We store the actual categories (ground truth) in the array 'y'. There are three categories:

In [6]:
y = iris.target
np.unique(y)
print(iris['target_names'])

['setosa' 'versicolor' 'virginica']


### TASK 2:

Display the four measured values and the ground truth for the first 10 samples

In [7]:
print(y[:10])

[0 0 0 0 0 0 0 0 0 0]


## Splitting data into training and test set
----
A very important practice in machine learning is to hold back ("hide") some of the training data from the algorithm to evaluate its performance:

In [8]:
from sklearn.model_selection import train_test_split

train_X, test_X, train_y, test_y = train_test_split(X, y, train_size=0.5, random_state=0)

print(train_X.shape)
print(test_X.shape)

(75, 4)
(75, 4)


## Training a classifier in `scikit-learn`
----
The different classifiers in scikit-learn use a common interface, which makes it easier to compare different classifiers. We start with a very simple example, based on neighborhood.
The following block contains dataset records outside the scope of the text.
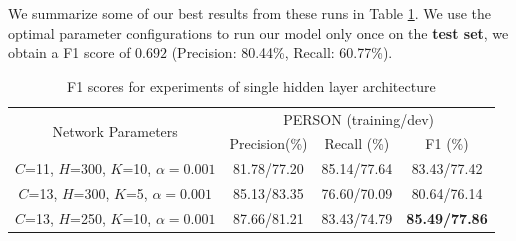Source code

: \documentclass[letterpaper]{article}
\begin{document}
We summarize some of our best results from these runs in Table \ref{tab:network}. We use the optimal parameter configurations to run our model only once on the \textbf{test set},
we obtain a F1 score of $0.692$ (Precision: 80.44\%, Recall: 60.77\%).
\begin{table}[h]
\begin{center}
\begin{tabular}{|c|c|c|c|}
\hline
\multirow{2}{*}{Network Parameters} & 
\multicolumn{3}{|c|}{PERSON (training/dev)}
\\
\hhline{~---}
& Precision(\%) & Recall (\%) & F1 (\%) \\
\hline
$C$=11, $H$=300, $K$=10, $\alpha=0.001$ & 81.78/77.20 & 85.14/77.64 & 83.43/77.42
\\ \hline
$C$=13, $H$=300, $K$=5, $\alpha=0.001$ &
85.13/83.35 & 76.60/70.09 & 80.64/76.14
\\ \hline
$C$=13, $H$=250, $K$=10, $\alpha=0.001$ & 87.66/81.21 & 83.43/74.79 & \textbf{85.49/77.86} \\
\hline
\end{tabular}
\caption{F1 scores for experiments of single hidden layer architecture}
\label{tab:network}
\end{center}
\end{table}
\end{document}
First, the classifier function needs to be imported:


In [9]:
from sklearn.neighbors import KNeighborsClassifier

As a first step, we have to create an instance of the classifier using its constructor. If we do not pass any parameters, the default values will be used:

In [10]:
knn = KNeighborsClassifier(n_neighbors=2)
knn

Next, we use the 'fit()' function of the classifier to train it, and pass the training and test data:

In [11]:
knn.fit(train_X, train_y)

## Applying a pre-trained classifier to test data
----
After the training has finished, we can use the 'predict()' function on the previously unseen test data:

In [12]:
knn.predict(test_X)

array([2, 1, 0, 2, 0, 2, 0, 1, 1, 1, 1, 1, 1, 1, 1, 0, 1, 1, 0, 0, 2, 1,
       0, 0, 1, 0, 0, 1, 1, 0, 2, 1, 0, 2, 2, 1, 0, 2, 1, 1, 2, 0, 2, 0,
       0, 1, 2, 2, 1, 2, 1, 2, 1, 1, 1, 1, 1, 1, 1, 2, 1, 0, 2, 1, 1, 1,
       1, 2, 0, 0, 2, 1, 0, 0, 1])

## Measuring the performance of a classifier
----
How well did the prediction actually work? Let's look at the real ground truth labels:

In [13]:
print(test_y)

[2 1 0 2 0 2 0 1 1 1 2 1 1 1 1 0 1 1 0 0 2 1 0 0 2 0 0 1 1 0 2 1 0 2 2 1 0
 1 1 1 2 0 2 0 0 1 2 2 2 2 1 2 1 1 2 2 2 2 1 2 1 0 2 1 1 1 1 2 0 0 2 1 0 0
 1]


Can you spot the difference? To quantify the prediction accuracy, we can use the 'score' function of the classifier:

In [14]:
print("Accuracy = {:.4f}".format(knn.score(test_X, test_y)))

Accuracy = 0.8933


### TASK 3:
----
Try some other classifiers from scikit-learn (https://scikit-learn.org/stable/supervised_learning.html) and compare their performance with the KNN algorithm.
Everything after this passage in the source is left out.